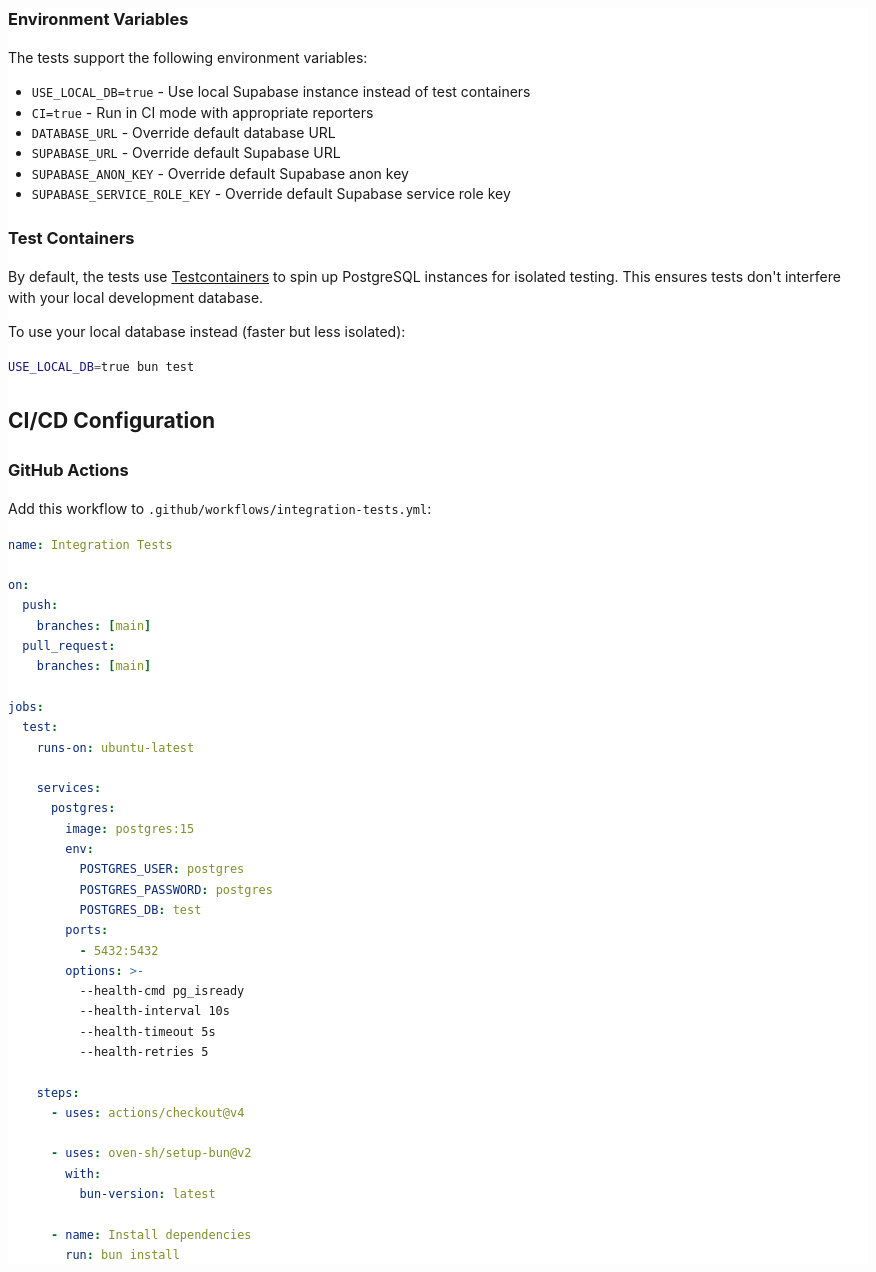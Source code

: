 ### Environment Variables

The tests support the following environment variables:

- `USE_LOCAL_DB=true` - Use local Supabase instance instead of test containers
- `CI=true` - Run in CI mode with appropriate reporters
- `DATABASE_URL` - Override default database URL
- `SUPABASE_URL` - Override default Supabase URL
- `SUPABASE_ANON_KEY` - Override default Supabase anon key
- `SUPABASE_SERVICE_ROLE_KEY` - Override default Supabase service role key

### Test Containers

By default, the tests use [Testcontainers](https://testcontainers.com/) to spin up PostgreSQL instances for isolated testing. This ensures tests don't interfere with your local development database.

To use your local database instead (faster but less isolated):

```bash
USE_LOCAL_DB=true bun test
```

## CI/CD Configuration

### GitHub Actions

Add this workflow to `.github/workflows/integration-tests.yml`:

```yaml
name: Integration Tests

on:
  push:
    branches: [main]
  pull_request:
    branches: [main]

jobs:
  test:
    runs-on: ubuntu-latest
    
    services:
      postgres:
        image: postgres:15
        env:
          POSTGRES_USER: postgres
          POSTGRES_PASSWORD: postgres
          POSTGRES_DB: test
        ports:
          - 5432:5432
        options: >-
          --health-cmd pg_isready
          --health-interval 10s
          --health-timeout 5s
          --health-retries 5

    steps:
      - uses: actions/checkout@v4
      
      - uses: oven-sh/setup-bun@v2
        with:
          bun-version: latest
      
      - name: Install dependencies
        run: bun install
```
========
◆ **Assignment**
Could you return all lines from the records that include the word "instead"?

◆ **Completed task**
- `USE_LOCAL_DB=true` - Use local Supabase instance instead of test containers
To use your local database instead (faster but less isolated):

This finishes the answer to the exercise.